Everything from the top of the data below through the line with "### **2. SAFARI PERSISTENCE (85% eficaz)**" should be duplicated exactly, and nothing past it.

- _Records supplied_

+++++

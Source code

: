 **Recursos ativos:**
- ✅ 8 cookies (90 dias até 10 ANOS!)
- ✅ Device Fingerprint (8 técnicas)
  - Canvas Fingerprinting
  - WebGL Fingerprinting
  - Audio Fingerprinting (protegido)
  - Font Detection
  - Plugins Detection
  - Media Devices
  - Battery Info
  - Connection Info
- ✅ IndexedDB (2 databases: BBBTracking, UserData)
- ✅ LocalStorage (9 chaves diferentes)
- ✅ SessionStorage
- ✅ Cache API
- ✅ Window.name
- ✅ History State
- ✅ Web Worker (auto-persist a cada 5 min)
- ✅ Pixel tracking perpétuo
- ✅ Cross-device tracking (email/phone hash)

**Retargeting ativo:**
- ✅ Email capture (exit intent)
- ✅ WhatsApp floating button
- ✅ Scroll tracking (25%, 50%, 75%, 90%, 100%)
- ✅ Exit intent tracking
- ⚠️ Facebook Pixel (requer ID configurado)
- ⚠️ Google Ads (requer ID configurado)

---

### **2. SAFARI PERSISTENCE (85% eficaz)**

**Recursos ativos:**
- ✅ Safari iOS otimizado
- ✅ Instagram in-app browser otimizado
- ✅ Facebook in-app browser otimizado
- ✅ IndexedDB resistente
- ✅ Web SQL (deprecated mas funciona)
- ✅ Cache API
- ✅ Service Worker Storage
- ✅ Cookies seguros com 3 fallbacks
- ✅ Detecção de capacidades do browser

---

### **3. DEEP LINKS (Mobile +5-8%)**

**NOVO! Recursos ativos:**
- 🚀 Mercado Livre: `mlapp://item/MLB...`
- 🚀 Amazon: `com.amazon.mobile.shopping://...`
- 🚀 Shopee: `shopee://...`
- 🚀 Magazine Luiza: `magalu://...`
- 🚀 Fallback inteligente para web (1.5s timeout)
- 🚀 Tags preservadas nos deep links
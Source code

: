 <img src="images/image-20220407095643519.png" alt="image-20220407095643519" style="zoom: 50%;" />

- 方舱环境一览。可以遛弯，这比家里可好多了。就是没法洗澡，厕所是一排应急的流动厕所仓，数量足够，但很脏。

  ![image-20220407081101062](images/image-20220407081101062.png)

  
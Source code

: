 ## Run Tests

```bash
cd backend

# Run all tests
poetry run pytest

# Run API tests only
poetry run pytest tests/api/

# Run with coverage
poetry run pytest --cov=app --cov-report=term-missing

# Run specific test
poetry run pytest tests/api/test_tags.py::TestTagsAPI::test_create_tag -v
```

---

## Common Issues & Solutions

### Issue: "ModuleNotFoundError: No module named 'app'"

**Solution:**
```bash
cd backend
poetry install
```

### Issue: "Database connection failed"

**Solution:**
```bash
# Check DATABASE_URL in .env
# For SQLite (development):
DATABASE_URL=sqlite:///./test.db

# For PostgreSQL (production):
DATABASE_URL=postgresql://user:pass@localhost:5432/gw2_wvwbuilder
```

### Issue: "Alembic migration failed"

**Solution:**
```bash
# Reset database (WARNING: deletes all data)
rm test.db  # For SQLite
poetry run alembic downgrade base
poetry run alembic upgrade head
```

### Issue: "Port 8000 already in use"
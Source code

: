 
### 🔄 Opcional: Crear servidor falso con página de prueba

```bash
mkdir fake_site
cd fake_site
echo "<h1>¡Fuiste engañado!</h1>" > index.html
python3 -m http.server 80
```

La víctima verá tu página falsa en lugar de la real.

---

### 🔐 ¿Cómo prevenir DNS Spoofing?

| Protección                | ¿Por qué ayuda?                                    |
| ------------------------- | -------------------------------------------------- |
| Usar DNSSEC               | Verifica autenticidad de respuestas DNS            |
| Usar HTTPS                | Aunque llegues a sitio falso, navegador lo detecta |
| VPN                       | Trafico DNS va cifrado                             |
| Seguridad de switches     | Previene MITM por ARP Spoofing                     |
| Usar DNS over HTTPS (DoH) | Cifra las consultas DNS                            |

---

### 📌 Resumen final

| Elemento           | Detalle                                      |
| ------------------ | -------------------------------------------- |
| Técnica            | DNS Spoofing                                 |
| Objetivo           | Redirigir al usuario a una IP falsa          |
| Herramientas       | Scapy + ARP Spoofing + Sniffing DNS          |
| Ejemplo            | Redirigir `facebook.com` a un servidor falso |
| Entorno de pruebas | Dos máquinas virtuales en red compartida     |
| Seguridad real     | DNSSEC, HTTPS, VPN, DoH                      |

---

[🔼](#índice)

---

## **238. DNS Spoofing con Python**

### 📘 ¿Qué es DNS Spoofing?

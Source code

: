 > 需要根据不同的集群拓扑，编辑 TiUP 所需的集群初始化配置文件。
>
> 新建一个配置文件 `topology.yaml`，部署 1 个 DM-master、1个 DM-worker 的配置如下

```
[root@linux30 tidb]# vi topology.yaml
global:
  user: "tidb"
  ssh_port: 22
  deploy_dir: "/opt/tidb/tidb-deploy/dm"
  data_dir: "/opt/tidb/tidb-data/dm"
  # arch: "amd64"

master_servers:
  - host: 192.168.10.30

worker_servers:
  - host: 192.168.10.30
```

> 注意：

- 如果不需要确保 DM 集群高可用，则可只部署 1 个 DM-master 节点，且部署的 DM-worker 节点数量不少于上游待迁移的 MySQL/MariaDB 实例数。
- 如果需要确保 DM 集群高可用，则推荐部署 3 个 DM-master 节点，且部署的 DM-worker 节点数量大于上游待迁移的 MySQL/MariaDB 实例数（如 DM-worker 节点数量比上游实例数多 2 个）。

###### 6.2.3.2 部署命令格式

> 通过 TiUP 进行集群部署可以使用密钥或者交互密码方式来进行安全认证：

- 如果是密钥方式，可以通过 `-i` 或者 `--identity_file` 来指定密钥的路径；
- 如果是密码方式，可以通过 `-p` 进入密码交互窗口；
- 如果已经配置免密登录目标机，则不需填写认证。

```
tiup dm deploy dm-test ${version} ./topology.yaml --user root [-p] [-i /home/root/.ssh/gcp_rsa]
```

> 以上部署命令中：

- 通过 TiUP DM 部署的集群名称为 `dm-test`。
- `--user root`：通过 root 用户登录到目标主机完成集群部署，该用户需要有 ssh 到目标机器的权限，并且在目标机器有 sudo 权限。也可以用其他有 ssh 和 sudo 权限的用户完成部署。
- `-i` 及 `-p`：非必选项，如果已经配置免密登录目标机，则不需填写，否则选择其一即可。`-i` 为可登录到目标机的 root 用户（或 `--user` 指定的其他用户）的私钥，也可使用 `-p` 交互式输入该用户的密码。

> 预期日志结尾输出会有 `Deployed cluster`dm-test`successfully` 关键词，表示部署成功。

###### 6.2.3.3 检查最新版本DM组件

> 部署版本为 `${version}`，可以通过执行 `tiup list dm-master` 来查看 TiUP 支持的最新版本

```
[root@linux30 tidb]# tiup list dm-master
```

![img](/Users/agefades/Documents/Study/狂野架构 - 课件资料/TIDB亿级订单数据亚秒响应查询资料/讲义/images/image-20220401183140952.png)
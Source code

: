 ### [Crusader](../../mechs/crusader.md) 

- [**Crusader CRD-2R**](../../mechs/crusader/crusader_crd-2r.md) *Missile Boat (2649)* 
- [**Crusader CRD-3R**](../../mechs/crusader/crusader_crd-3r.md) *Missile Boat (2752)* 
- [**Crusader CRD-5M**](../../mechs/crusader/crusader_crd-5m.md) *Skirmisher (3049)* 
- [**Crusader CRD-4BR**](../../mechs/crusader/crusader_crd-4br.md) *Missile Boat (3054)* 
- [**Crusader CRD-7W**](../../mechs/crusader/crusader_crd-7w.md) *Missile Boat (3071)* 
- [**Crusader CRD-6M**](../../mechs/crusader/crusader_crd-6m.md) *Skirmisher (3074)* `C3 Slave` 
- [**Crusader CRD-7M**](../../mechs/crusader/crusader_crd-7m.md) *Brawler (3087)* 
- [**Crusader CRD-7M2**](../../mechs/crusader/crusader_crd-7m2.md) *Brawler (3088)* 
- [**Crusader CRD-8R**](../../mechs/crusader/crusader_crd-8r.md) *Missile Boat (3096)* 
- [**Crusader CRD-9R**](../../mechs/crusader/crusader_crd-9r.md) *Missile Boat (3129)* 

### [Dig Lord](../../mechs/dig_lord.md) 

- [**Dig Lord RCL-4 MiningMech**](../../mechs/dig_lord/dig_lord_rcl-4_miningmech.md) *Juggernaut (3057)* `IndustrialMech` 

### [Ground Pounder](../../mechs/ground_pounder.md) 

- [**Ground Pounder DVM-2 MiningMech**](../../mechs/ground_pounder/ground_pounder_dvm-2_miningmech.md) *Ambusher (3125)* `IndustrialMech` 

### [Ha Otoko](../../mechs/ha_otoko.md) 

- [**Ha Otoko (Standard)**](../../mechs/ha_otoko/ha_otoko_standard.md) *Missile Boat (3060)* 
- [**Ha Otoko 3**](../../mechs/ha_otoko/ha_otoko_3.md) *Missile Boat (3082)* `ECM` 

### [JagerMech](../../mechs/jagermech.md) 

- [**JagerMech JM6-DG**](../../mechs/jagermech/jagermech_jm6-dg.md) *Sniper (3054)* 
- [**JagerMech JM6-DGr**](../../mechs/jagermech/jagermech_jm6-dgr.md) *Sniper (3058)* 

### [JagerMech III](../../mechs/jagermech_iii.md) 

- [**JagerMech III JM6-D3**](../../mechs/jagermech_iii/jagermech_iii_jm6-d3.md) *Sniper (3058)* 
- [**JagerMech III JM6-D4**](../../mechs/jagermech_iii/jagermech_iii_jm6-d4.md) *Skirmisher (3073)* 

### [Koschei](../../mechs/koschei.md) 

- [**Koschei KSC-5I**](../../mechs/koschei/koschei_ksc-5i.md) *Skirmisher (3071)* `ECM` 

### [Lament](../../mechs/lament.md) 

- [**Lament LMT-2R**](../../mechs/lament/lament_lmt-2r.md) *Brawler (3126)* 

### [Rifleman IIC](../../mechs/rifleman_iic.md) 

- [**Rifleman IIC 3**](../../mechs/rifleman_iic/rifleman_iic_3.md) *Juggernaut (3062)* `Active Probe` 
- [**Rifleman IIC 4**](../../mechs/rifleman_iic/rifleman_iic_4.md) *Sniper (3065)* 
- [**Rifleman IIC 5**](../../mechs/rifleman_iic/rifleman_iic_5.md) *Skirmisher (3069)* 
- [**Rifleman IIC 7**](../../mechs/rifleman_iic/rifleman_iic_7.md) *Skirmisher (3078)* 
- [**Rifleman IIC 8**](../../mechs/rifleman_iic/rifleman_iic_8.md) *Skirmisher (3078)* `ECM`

+++++

- _Solution for this task_
Source code

: **Recursos ativos:**
- ✅ 8 cookies (90 dias até 10 ANOS!)
- ✅ Device Fingerprint (8 técnicas)
  - Canvas Fingerprinting
  - WebGL Fingerprinting
  - Audio Fingerprinting (protegido)
  - Font Detection
  - Plugins Detection
  - Media Devices
  - Battery Info
  - Connection Info
- ✅ IndexedDB (2 databases: BBBTracking, UserData)
- ✅ LocalStorage (9 chaves diferentes)
- ✅ SessionStorage
- ✅ Cache API
- ✅ Window.name
- ✅ History State
- ✅ Web Worker (auto-persist a cada 5 min)
- ✅ Pixel tracking perpétuo
- ✅ Cross-device tracking (email/phone hash)

**Retargeting ativo:**
- ✅ Email capture (exit intent)
- ✅ WhatsApp floating button
- ✅ Scroll tracking (25%, 50%, 75%, 90%, 100%)
- ✅ Exit intent tracking
- ⚠️ Facebook Pixel (requer ID configurado)
- ⚠️ Google Ads (requer ID configurado)

---

### **2. SAFARI PERSISTENCE (85% eficaz)**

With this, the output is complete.